Eine jüngst aktualisierte Studie gelangt gleichwohl zum Schluss, dass die Fiskalbilanz – Differenz zwischen Steuern und Sozialbeiträgen, welche die Zugewanderten einzahlen, und staatlichen Leistungen und Sozialleistungen, die sie beziehen – für die Schweiz auf kurze Sicht positiv ausfällt. Die Zugewanderten zahlen mehr ein, als sie beziehen – und zwar monatlich 729 Fr. pro Haushalt. Langfristig ist die Fiskalbilanz jedoch negativ. Pro Haushalt resultiert ein monatliches Minus von 405 Fr. Hauptursache ist, dass die zugewanderte Bevölkerung altert (ebenso wie die einheimische). Belastet wird die Bilanz ausserdem dadurch, dass gut ausgebildete Zuwanderer tendenziell weniger lange in der Schweiz bleiben als weniger gut ausgebildete. Allerdings sind die indirekten Auswirkungen der Migration (auf Wirtschaft, Bildung, Wohnen oder Gesundheitswesen) schwierig zu beziffern. So dürfte die Zunahme an qualifizierten Fachkräften die Innovation und Ertragskraft der Unternehmen stärken. Gleichzeitig sinkt aber aufgrund des reichlich vorhandenen Angebots an Arbeitskräften der Anreiz der Firmen, die Arbeit produktiver zu gestalten. Im Gesundheitswesen trägt die Einwanderung dazu bei, die Löhne tief zu halten und Ausbildungskosten einzusparen. Im Gegenzug treibt das zusätzliche Angebot an Dienstleistungen im Gesundheitssektor die Kosten in die Höhe. Einfache Milchbüchleinrechnungen helfen hierbei nicht weiter.
Überschüsse sparen
Gefordert wären konstruktive Lösungen. So müssten die durch die Einwanderung derzeit resultierenden Überschüsse für die Zukunft gespart werden und nicht als Vorwand für einen Aufschub der dringend erforderlichen AHV-Reform missbraucht werden. Ausserdem zeichnet sich ab, dass die hiesigen Sozialwerke im Zuge der von der EU angestrebten Koordinierung der nationalen Sozialversicherungssysteme zusätzlich belastet werden dürften. Laut Reformvorschlag der EU-Kommission soll in Zukunft nämlich nicht wie bisher der Wohnstaat, sondern der Beschäftigungsstaat für arbeitslose Grenzgänger aufkommen. Auf die Schweiz mit ihren zahlreichen Grenzgängern könnten dabei Kosten im höheren dreistelligen Millionenbereich zukommen.

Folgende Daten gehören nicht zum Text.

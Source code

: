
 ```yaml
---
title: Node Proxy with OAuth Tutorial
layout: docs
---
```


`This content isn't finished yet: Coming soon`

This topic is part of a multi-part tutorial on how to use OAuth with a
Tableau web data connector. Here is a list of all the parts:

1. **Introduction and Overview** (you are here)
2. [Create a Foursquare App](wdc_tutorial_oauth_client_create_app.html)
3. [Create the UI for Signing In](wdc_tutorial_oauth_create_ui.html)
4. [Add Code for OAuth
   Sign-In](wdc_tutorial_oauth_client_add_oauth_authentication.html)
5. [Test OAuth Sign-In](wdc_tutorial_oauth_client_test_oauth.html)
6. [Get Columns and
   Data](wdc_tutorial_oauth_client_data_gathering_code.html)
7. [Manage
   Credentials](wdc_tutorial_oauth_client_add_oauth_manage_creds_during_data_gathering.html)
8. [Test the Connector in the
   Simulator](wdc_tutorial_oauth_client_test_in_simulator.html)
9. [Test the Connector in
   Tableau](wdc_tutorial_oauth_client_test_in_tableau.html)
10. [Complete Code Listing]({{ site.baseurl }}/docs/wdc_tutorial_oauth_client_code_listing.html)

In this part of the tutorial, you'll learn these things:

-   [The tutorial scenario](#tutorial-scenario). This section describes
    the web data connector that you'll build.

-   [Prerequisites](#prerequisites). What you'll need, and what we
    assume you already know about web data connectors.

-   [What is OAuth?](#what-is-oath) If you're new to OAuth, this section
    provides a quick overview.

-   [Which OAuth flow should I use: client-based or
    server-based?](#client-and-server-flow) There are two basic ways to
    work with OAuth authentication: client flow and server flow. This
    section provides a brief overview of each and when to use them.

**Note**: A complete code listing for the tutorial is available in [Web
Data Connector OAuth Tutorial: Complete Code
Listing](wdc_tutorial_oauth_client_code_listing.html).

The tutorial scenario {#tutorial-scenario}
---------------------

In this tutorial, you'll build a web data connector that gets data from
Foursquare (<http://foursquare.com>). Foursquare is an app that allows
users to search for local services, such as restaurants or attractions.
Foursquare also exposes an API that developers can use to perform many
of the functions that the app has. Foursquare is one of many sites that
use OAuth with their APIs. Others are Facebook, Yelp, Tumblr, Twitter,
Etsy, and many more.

Das Argument der Befürworter dieser Massnahmen, dass jener Staat Arbeitslosenunterstützung leisten solle, der zuvor Beiträge kassiert habe, mag zwar zutreffen. Allerdings bleibt unberücksichtigt, dass der Beschäftigungsstaat bisher immerhin für einen Teil der Kosten aufkam bzw. die Arbeitslosentaggelder für die ersten drei bis fünf Monate (je nach Beschäftigungsdauer) bezahlen musste. Solche Vorstösse Brüssels helfen jedenfalls nicht, der Sozialmigration entgegenzuwirken. Im Gegenteil könnte dadurch die Sogwirkung auf Grenzgänger, in der Schweiz zu arbeiten und gegebenenfalls Arbeitslosengelder zu kassieren, nochmals zunehmen. Die verbreitete Kritik am Sozialhilfe-Tourismus wird jedenfalls nicht so rasch verstummen, selbst wenn die Zahlen für die Schweiz zumindest für die kurze Sicht eine andere Sprache sprechen.